Long Version:  I work with people.  That means that each day is a beautiful mess.

Some days it seems that all I see is the mess.  Broken people.  Hopeless situations.  Impossible barriers.  We spend several hours getting a plan in place only to have someone call it off.  But this is not the whole story  There is more.

There is beauty in the mess.

There is beauty in seeing a mom care of another's child as her own.  There is beauty is watching volunteers spend hours working on projects.  There is beauty in seeing one family envelope another in love.  There is beauty woven in and around this mess.

The question is, will I enter the mess in order to find the beauty?

The answer:  I must.  I must because Someone else entered the horrific, decrepit mess of my life.  And He makes beauty out of my life. 

He is a God who erases statistics - I love that about Him!  Those hopeless situations I wrote of?  He brings hope...He makes the impossible possible!  He knows about pain and suffering...the Bible says he was a "man of sorrows, acquainted with grief."  He can be near and dear to these families in need.  He knows what it is like to have a child ripped away and to watch them suffer. 

This Man brings beauty out of my oh-so-messy-life.  These families that I work with?  This Man wants to bring beauty out of their oh-so-messy-life.  And He wants to do the same to yours.

So my job is indeed a beautiful mess.

But I'm really just following His example.  :)

Thursday, July 7, 2011

Currently Reading: Too Small To Ignore

I'm starting a new "series" where I share what book I am currently reading and my thoughts on it.  I love to read all sorts of books.  But in this world of electronics, movies, TV and more, I have found that it becomes far too easy for me to put aside reading for another day or simply never finish a book.  This will be a simply accountability to both read and reflect.  And hopefully it will also encourage others to read. :)  Mr.
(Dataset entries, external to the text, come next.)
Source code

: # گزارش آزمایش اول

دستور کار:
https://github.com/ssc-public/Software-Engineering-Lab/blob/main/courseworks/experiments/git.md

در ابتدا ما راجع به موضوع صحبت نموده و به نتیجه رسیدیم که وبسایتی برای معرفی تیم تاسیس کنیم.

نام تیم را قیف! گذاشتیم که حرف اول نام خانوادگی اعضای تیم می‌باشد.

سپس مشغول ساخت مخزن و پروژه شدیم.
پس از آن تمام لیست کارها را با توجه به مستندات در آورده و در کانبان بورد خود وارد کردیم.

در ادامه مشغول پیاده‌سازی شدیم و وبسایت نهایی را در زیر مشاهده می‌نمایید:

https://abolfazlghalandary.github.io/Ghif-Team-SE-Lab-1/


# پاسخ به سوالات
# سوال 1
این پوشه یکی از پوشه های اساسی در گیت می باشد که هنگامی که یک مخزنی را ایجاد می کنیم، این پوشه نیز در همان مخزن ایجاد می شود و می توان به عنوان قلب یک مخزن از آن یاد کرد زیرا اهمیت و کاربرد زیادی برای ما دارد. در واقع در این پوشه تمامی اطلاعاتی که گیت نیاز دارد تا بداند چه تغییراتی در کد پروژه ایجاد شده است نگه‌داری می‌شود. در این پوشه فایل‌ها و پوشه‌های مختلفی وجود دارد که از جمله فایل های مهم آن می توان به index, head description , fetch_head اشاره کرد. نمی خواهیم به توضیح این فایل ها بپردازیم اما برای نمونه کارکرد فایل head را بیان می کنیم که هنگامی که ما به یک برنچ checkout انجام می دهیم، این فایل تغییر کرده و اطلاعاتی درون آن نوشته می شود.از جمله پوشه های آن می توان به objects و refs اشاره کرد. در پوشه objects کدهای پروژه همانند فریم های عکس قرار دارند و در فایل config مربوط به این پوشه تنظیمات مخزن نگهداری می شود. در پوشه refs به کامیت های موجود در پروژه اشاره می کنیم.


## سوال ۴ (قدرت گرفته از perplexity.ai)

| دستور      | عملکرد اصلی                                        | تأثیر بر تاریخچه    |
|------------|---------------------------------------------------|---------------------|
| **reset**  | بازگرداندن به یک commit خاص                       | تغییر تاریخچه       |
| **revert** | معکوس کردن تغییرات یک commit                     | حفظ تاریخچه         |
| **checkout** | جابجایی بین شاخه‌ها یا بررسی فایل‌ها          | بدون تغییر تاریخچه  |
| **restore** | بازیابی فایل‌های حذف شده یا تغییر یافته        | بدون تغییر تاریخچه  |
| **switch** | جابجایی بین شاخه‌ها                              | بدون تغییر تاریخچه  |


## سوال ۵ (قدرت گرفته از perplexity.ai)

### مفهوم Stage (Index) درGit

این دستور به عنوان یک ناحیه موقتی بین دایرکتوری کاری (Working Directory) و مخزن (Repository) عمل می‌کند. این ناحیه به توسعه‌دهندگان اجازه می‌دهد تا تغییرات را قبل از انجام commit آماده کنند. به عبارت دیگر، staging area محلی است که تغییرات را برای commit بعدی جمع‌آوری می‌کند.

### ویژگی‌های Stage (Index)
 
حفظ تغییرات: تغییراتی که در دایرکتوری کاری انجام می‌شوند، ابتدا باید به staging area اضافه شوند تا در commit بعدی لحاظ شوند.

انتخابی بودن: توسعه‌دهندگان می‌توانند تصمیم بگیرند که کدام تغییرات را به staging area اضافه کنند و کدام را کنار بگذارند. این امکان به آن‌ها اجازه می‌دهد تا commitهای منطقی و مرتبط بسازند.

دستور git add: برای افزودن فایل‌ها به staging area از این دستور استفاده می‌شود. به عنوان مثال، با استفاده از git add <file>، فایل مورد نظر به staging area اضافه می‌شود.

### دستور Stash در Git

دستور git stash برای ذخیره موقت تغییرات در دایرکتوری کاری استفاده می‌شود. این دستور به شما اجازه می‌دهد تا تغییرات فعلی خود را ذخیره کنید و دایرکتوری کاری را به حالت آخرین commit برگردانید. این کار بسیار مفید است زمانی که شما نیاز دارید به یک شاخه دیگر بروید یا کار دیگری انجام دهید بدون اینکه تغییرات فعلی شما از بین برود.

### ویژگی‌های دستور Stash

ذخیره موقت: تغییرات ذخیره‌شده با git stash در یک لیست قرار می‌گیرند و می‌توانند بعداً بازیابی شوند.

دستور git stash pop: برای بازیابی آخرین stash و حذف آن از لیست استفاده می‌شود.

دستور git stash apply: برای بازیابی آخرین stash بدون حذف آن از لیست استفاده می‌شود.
Mays and I plan on reading books together when we're married, so hopefully that will give me even more to write about.

Too Small to Ignore:  Why The Least of These Matters Most

Dr. Wess Stafford, President and CEO, Compassion International

This book shares Stafford's personal life (including growing up in a remote African village) and his professional life.  He writes compellingly for Christians to "change the world one child at a time."  If you know me at all, I would hope that you know that I love teaching and working with children.  I spent two years doing children's ministry with Life Action Ministries, I have spent countless hours babysitting children, I have taught children's classes in at least four different churches.  Just last night I was sharing with Mr. Mays the excitement I feel when I see little ones understand the story and see their little hearts being turned towards God.  I still have a lot of the book left to finish, but already I am challenged and encouraged by Stafford's words.